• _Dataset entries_
=== Section Start ===

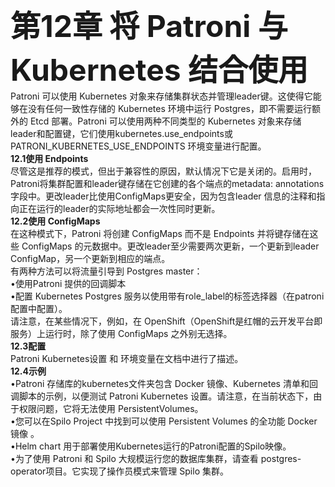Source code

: <font size="48"><b>第12章 将 Patroni 与 Kubernetes 结合使用</b></font><br>
Patroni 可以使用 Kubernetes 对象来存储集群状态并管理leader键。这使得它能够在没有任何一致性存储的 Kubernetes 环境中运行 Postgres，即不需要运行额外的 Etcd 部署。Patroni 可以使用两种不同类型的 Kubernetes 对象来存储leader和配置键，它们使用kubernetes.use_endpoints或PATRONI_KUBERNETES_USE_ENDPOINTS 环境变量进行配置。<br>
<b>12.1使用 Endpoints</b><br>
尽管这是推荐的模式，但出于兼容性的原因，默认情况下它是关闭的。启用时，Patroni将集群配置和leader键存储在它创建的各个端点的metadata: annotations字段中。更改leader比使用ConfigMaps更安全，因为包含leader 信息的注释和指向正在运行的leader的实际地址都会一次性同时更新。<br>
<b>12.2使用 ConfigMaps</b><br>
在这种模式下，Patroni 将创建 ConfigMaps 而不是 Endpoints 并将键存储在这些 ConfigMaps 的元数据中。更改leader至少需要两次更新，一个更新到leader ConfigMap，另一个更新到相应的端点。<br>
有两种方法可以将流量引导到 Postgres master：<br>
•使用Patroni 提供的回调脚本<br>
•配置 Kubernetes Postgres 服务以使用带有role_label的标签选择器（在patroni配置中配置）。<br>
请注意，在某些情况下，例如，在 OpenShift（OpenShift是红帽的云开发平台即服务）上运行时，除了使用 ConfigMaps 之外别无选择。<br>
<b>12.3配置</b><br>
Patroni Kubernetes设置 和 环境变量在文档中进行了描述。<br>
<b>12.4示例</b><br>
•Patroni 存储库的kubernetes文件夹包含 Docker 镜像、Kubernetes 清单和回调脚本的示例，以便测试 Patroni Kubernetes 设置。请注意，在当前状态下，由于权限问题，它将无法使用 PersistentVolumes。<br>
•您可以在Spilo Project 中找到可以使用 Persistent Volumes 的全功能 Docker 镜像 。<br>
•Helm chart 用于部署使用Kubernetes运行的Patroni配置的Spilo映像。<br>
•为了使用 Patroni 和 Spilo 大规模运行您的数据库集群，请查看 postgres-operator项目。它实现了操作员模式来管理 Spilo 集群。<br>
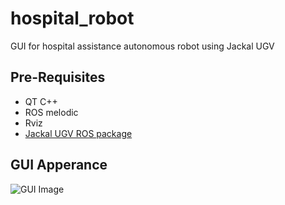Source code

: # hospital_robot
GUI for hospital assistance autonomous robot using Jackal UGV

## Pre-Requisites
* QT C++
* ROS melodic
* Rviz
* [Jackal UGV ROS package](https://github.com/AhmedHumais/jackal "Jackal package Repo") 

## GUI Apperance

![GUI Image](https://github.com/AhmedHumais/hospital_robot/blob/master/images/gui.png)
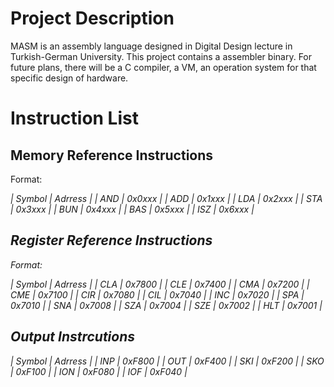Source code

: # Project Description

MASM is an assembly language designed in Digital Design lecture in Turkish-German  University. This project contains a assembler binary. For future plans, there will be a C compiler, a VM, an operation system for that specific design of hardware.

# Instruction List

## Memory Reference Instructions

Format: <Symbol> <Address>

| Symbol | Adrress |
| AND | 0x0xxx |
| ADD | 0x1xxx |
| LDA | 0x2xxx |
| STA | 0x3xxx |
| BUN | 0x4xxx |
| BAS | 0x5xxx |
| ISZ | 0x6xxx |

## Register Reference Instructions

Format: <Symbol>

| Symbol | Adrress |
| CLA | 0x7800 |
| CLE | 0x7400 |
| CMA | 0x7200 |
| CME | 0x7100 |
| CIR | 0x7080 |
| CIL | 0x7040 |
| INC | 0x7020 |
| SPA | 0x7010 |
| SNA | 0x7008 |
| SZA | 0x7004 |
| SZE | 0x7002 |
| HLT | 0x7001 |

## Output Instrcutions

| Symbol | Adrress |
| INP | 0xF800 |
| OUT | 0xF400 |
| SKI | 0xF200 |
| SKO | 0xF100 |
| ION | 0xF080 |
| IOF | 0xF040 |

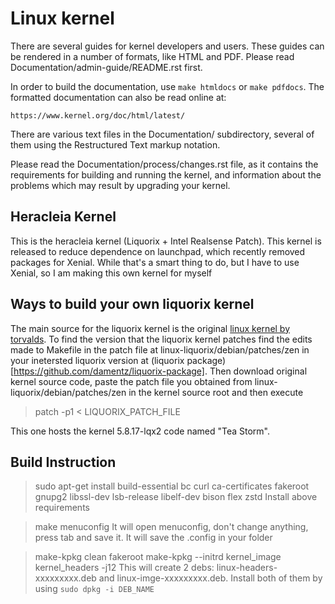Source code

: Linux kernel
============

There are several guides for kernel developers and users. These guides can
be rendered in a number of formats, like HTML and PDF. Please read
Documentation/admin-guide/README.rst first.

In order to build the documentation, use ``make htmldocs`` or
``make pdfdocs``.  The formatted documentation can also be read online at:

    https://www.kernel.org/doc/html/latest/

There are various text files in the Documentation/ subdirectory,
several of them using the Restructured Text markup notation.

Please read the Documentation/process/changes.rst file, as it contains the
requirements for building and running the kernel, and information about
the problems which may result by upgrading your kernel.

## Heracleia Kernel
This is the heracleia kernel (Liquorix + Intel Realsense Patch). This kernel is released to reduce dependence on launchpad, which
recently removed packages for Xenial. While that's a smart thing to do, but I have to use Xenial, so I am making this own kernel for myself

## Ways to build your own liquorix kernel
The main source for the liquorix kernel is the original [linux kernel by torvalds](https://github.com/torvalds/linux). To find the version that the liquorix
kernel patches find the edits made to Makefile in the patch file at linux-liquorix/debian/patches/zen in your inetersted liquorix version at (liquorix package)[https://github.com/damentz/liquorix-package]. Then download original kernel source code, paste the patch file you obtained from linux-liquorix/debian/patches/zen in the kernel source root and then execute
 > patch -p1 < LIQUORIX_PATCH_FILE

 This one hosts the kernel 5.8.17-lqx2 code named "Tea Storm".

## Build Instruction
> sudo apt-get install build-essential bc curl ca-certificates fakeroot gnupg2 libssl-dev lsb-release libelf-dev bison flex zstd
Install above requirements

> make menuconfig
It will open menuconfig, don't change anything, press tab and save it. It will save the .config in your folder

> make-kpkg clean
> fakeroot make-kpkg --initrd kernel_image kernel_headers -j12
 This will create 2 debs: linux-headers-xxxxxxxxx.deb and linux-imge-xxxxxxxxx.deb. Install both of them by using `sudo dpkg -i DEB_NAME`
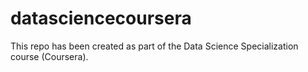 # datasciencecoursera
This repo has been created as part of the Data Science Specialization course (Coursera).

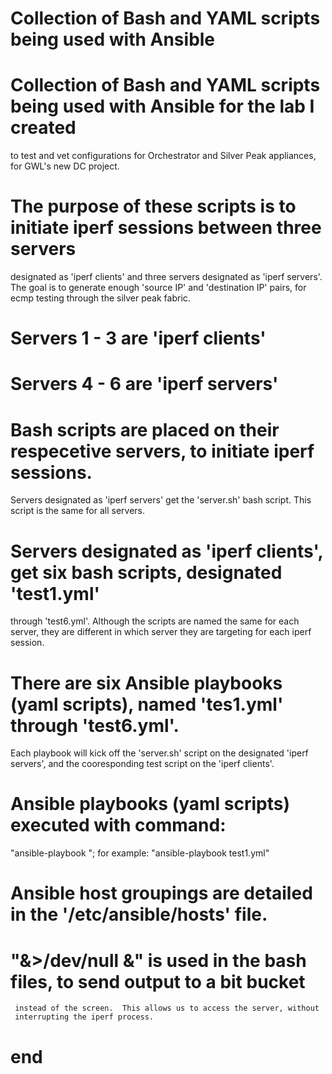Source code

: # Collection of Bash and YAML scripts being used with Ansible

# Collection of Bash and YAML scripts being used with Ansible for the lab I created
  to test and vet configurations for Orchestrator and Silver Peak appliances, for GWL's new
  DC project.

# The purpose of these scripts is to initiate iperf sessions between three servers
  designated as 'iperf clients' and three servers designated as 'iperf servers'.  The
  goal is to generate enough 'source IP' and 'destination IP' pairs, for ecmp testing
  through the silver peak fabric.
  
# Servers 1 - 3 are 'iperf clients'
# Servers 4 - 6 are 'iperf servers'

# Bash scripts are placed on their respecetive servers, to initiate iperf sessions.
  Servers designated as 'iperf servers' get the 'server.sh' bash script.  This script
  is the same for all servers.
  
#  Servers designated as 'iperf clients', get six bash scripts, designated 'test1.yml'
   through 'test6.yml'.  Although the scripts are named the same for each server, they
   are different in which server they are targeting for each iperf session.

#  There are six Ansible playbooks (yaml scripts), named 'tes1.yml' through 'test6.yml'.
   Each playbook will kick off the 'server.sh' script on the designated 'iperf servers',
   and the cooresponding test script on the 'iperf clients'.

# Ansible playbooks (yaml scripts) executed with command:
  "ansible-playbook <yaml file>";
  for example:
       "ansible-playbook test1.yml"
       
# Ansible host groupings are detailed in the '/etc/ansible/hosts' file.

# "&>/dev/null &" is used in the bash files, to send output to a bit bucket
     instead of the screen.  This allows us to access the server, without
     interrupting the iperf process.
     
# end
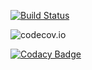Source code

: [![Build Status](https://travis-ci.org/rafaelaaraujo/BestSellers.svg?branch=master)](https://travis-ci.org/rafaelaaraujo/BestSellers/)

![codecov.io](https://codecov.io/gh/rafaelaaraujo/BestSellers/branch/master/graphs/badge.svg)

[![Codacy Badge](https://api.codacy.com/project/badge/Grade/6ae83104112148afa7ad64e6511aa872)](https://www.codacy.com/app/rafaelaaraujo/BestSellers?utm_source=github.com&amp;utm_medium=referral&amp;utm_content=rafaelaaraujo/BestSellers&amp;utm_campaign=Badge_Grade)
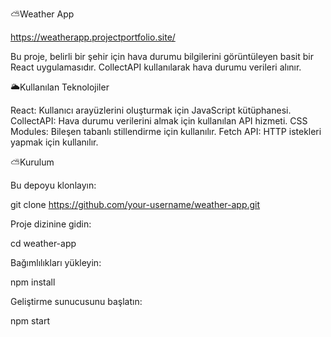 ⛅Weather App

https://weatherapp.projectportfolio.site/

Bu proje, belirli bir şehir için hava durumu bilgilerini görüntüleyen basit bir React uygulamasıdır. CollectAPI kullanılarak hava durumu verileri alınır.

🌥️Kullanılan Teknolojiler

React: Kullanıcı arayüzlerini oluşturmak için JavaScript kütüphanesi.
CollectAPI: Hava durumu verilerini almak için kullanılan API hizmeti.
CSS Modules: Bileşen tabanlı stillendirme için kullanılır.
Fetch API: HTTP istekleri yapmak için kullanılır.

⛅Kurulum

Bu depoyu klonlayın:

git clone https://github.com/your-username/weather-app.git

Proje dizinine gidin:

cd weather-app

Bağımlılıkları yükleyin:

npm install

Geliştirme sunucusunu başlatın:

npm start
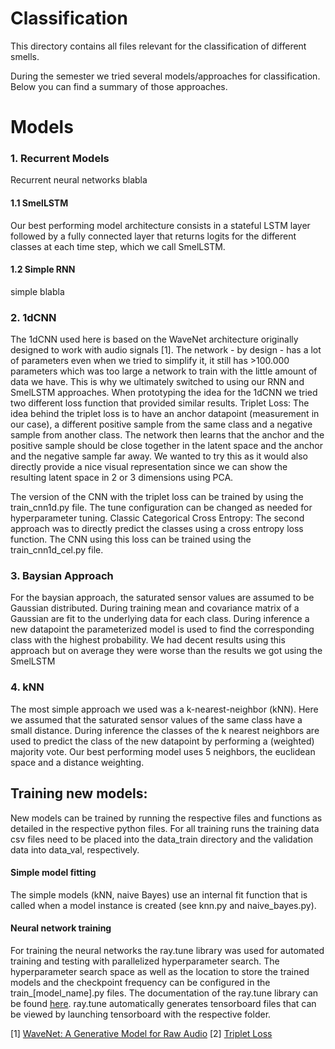 # Classification 
This directory contains all files relevant for the classification of different smells.

During the semester we tried several models/approaches for classification. Below you can find a summary of those approaches.

# Models
### 1. Recurrent Models
Recurrent neural networks blabla
#### 1.1 SmelLSTM
Our best performing model architecture consists in a stateful LSTM layer followed by a fully connected layer that returns logits for the different classes at each time step, which we call SmelLSTM.
#### 1.2 Simple RNN
simple blabla
### 2. 1dCNN
The 1dCNN used here is based on the WaveNet architecture originally designed to work with audio signals [1]. The network - by design - has a lot of parameters even when we tried to simplify it, it still has >100.000 parameters which was too large a network to train with the little amount of data we have. This is why we ultimately switched to using our RNN and SmelLSTM approaches.
When prototyping the idea for the 1dCNN we tried two different loss function that provided similar results. 
Triplet Loss: The idea behind the triplet loss is to have an anchor datapoint (measurement in our case), a different positive sample from the same class and a negative sample from another class. The network then learns that the anchor and the positive sample should be close together in the latent space and the anchor and the negative sample far away.
We wanted to try this as it would also directly provide a nice visual representation since we can show the resulting latent space in 2 or 3 dimensions using PCA.

The version of the CNN with the triplet loss can be trained by using the train_cnn1d.py file. The tune configuration can be changed as needed for hyperparameter tuning.
Classic Categorical Cross Entropy: The second approach was to directly predict the classes using a cross entropy loss function. The CNN using this loss can be trained using the train_cnn1d_cel.py file.

### 3. Baysian Approach
For the baysian approach, the saturated sensor values are assumed to be Gaussian distributed. During training mean and covariance matrix of a Gaussian are fit to the underlying data for each class. During inference a new datapoint the parameterized model is used to find the corresponding class with the highest probability. 
We had decent results using this approach but on average they were worse than the results we got using the SmelLSTM

### 4. kNN
The most simple approach we used was a k-nearest-neighbor (kNN). Here we assumed that the saturated sensor values of the same class have a small distance. During inference the classes of the k nearest neighbors are used to predict the class of the new datapoint by performing a (weighted) majority vote. Our best performing model uses 5 neighbors, the euclidean space and a distance weighting.

## Training new models:
New models can be trained by running the respective files and functions as detailed in the respective python files. For all training runs the training data csv files need to be placed into the data_train directory and the validation data into data_val, respectively. 
#### Simple model fitting
The simple models (kNN, naive Bayes) use an internal fit function that is called when a model instance is created (see knn.py and naive_bayes.py). 
#### Neural network training
For training the neural networks the ray.tune library was used for automated training and testing with parallelized hyperparameter search. The hyperparameter search space as well as the location to store the trained models and the checkpoint frequency can be configured in the train_[model_name].py files. The documentation of the ray.tune library can be found [here](https://ray.readthedocs.io/en/latest/tune.html).
ray.tune automatically generates tensorboard files that can be viewed by launching tensorboard with the respective folder.

[1] [WaveNet: A Generative Model for Raw Audio](https://arxiv.org/abs/1609.03499)
[2] [Triplet Loss](https://en.wikipedia.org/wiki/Triplet_loss)
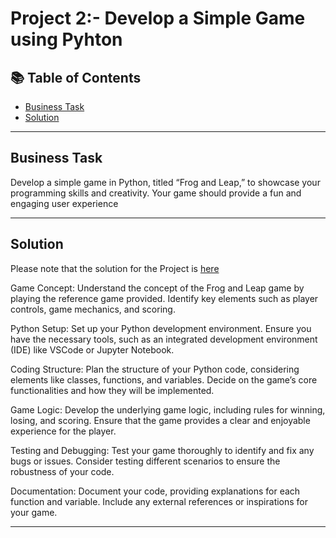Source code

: # Project 2:- Develop a Simple Game using Pyhton
## 📚 Table of Contents
- [Business Task](#business-task)
- [Solution](#solution)

***

## Business Task
Develop a simple game in Python, titled “Frog and Leap,” to showcase your programming skills and creativity. Your game should provide a fun and engaging user experience
***

## Solution
Please note that the solution for the Project is [here](https://colab.research.google.com/drive/1nwZceo-KTebtquhBa9badYhoGTB_lbu2?usp=sharing)

Game Concept:
Understand the concept of the Frog and Leap game by playing the reference game provided.
Identify key elements such as player controls, game mechanics, and scoring.
 

Python Setup:
Set up your Python development environment. Ensure you have the necessary tools, such as an integrated development environment (IDE) like VSCode or Jupyter Notebook.
 

Coding Structure:
Plan the structure of your Python code, considering elements like classes, functions, and variables.
Decide on the game’s core functionalities and how they will be implemented.
 

Game Logic:
Develop the underlying game logic, including rules for winning, losing, and scoring.
Ensure that the game provides a clear and enjoyable experience for the player.
 

Testing and Debugging:
Test your game thoroughly to identify and fix any bugs or issues.
Consider testing different scenarios to ensure the robustness of your code.
 

Documentation:
Document your code, providing explanations for each function and variable.
Include any external references or inspirations for your game.

***




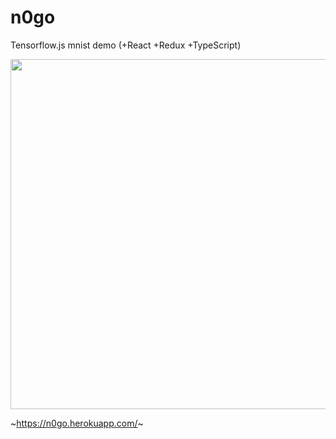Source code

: # n0go

Tensorflow.js mnist demo (+React +Redux +TypeScript)

<img src="https://github.com/n0mimono/n0go/wiki/screenshots/demo03.gif" width="560">

~https://n0go.herokuapp.com/~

=== Section End ===

• _Your task_
Whenever a line above contains "results", copy that line.

• _Task solution_
When prototyping the idea for the 1dCNN we tried two different loss function that provided similar results. 
We had decent results using this approach but on average they were worse than the results we got using the SmelLSTM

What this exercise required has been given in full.